From the entries below, transcribe exactly the lines between the line holding "Worse than that, treating" and the line holding "These problems are", inclusive; skip all other lines.

Top of DATA LISTING

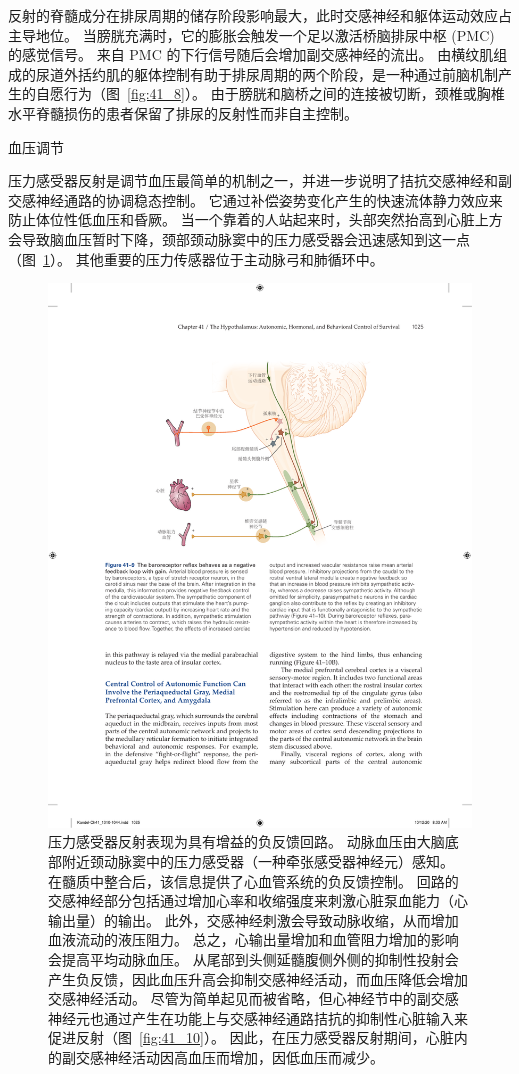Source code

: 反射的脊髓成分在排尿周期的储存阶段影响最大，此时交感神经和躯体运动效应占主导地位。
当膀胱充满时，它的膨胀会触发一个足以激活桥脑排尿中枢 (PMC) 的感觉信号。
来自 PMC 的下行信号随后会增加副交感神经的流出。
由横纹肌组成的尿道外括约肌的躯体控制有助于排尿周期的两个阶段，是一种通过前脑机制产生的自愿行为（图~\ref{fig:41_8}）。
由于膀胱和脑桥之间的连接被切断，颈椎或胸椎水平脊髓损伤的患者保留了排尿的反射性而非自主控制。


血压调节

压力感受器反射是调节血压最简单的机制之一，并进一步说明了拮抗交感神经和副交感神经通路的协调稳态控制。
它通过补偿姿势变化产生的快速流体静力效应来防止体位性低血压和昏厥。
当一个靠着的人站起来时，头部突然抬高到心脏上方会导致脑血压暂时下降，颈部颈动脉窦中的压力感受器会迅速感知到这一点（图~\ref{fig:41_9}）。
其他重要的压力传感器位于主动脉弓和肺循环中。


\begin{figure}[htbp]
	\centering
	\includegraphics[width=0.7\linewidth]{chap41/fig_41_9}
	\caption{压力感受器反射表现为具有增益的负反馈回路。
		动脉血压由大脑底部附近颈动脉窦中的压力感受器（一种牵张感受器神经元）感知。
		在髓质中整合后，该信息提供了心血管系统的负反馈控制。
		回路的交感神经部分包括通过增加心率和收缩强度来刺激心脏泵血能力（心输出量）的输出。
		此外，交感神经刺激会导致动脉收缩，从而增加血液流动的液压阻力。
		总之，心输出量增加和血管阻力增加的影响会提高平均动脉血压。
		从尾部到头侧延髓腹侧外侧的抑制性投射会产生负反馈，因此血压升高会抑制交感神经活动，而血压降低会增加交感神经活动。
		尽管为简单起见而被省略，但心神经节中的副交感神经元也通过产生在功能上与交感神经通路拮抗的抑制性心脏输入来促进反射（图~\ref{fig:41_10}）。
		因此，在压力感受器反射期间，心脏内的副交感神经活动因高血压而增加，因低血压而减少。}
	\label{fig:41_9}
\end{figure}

Bottom of DATA LISTING
Top of DATA LISTING

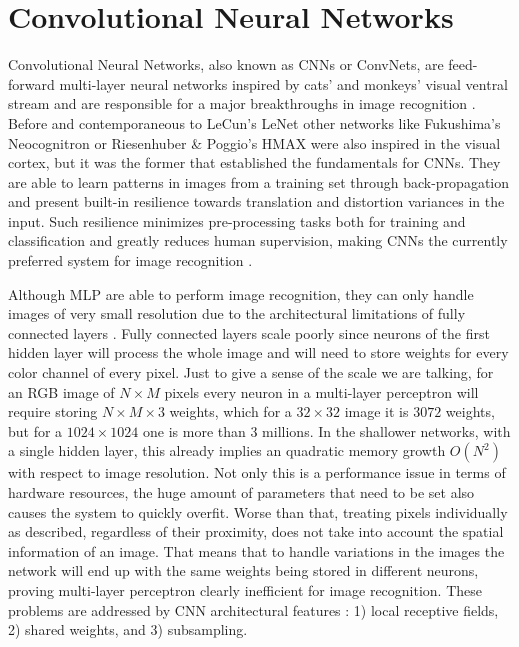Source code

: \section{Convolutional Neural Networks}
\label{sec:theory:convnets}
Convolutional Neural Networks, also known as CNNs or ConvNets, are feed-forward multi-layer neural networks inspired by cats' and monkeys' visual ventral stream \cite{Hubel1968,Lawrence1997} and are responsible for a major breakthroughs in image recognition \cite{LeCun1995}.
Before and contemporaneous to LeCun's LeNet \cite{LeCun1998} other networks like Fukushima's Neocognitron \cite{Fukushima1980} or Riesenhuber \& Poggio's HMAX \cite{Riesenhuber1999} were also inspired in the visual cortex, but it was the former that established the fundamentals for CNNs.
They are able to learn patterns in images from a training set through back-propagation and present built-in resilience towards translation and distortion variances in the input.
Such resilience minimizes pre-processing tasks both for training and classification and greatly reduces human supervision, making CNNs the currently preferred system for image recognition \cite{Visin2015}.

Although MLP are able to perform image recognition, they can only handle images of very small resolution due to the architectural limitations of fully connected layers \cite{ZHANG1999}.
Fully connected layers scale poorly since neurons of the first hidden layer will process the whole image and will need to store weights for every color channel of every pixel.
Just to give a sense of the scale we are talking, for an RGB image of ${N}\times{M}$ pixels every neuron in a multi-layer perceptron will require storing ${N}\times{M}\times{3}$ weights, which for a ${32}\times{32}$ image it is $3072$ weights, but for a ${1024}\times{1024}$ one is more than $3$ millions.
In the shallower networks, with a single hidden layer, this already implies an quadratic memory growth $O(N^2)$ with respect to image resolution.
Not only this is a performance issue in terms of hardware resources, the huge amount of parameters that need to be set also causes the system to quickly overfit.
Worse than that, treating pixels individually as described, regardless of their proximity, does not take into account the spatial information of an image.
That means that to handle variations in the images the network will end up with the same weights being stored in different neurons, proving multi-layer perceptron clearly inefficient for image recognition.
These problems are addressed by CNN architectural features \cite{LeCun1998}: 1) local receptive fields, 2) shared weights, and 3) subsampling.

Bottom of DATA LISTING

EXERCISE OUTPUT:
Worse than that, treating pixels individually as described, regardless of their proximity, does not take into account the spatial information of an image.
That means that to handle variations in the images the network will end up with the same weights being stored in different neurons, proving multi-layer perceptron clearly inefficient for image recognition.
These problems are addressed by CNN architectural features \cite{LeCun1998}: 1) local receptive fields, 2) shared weights, and 3) subsampling.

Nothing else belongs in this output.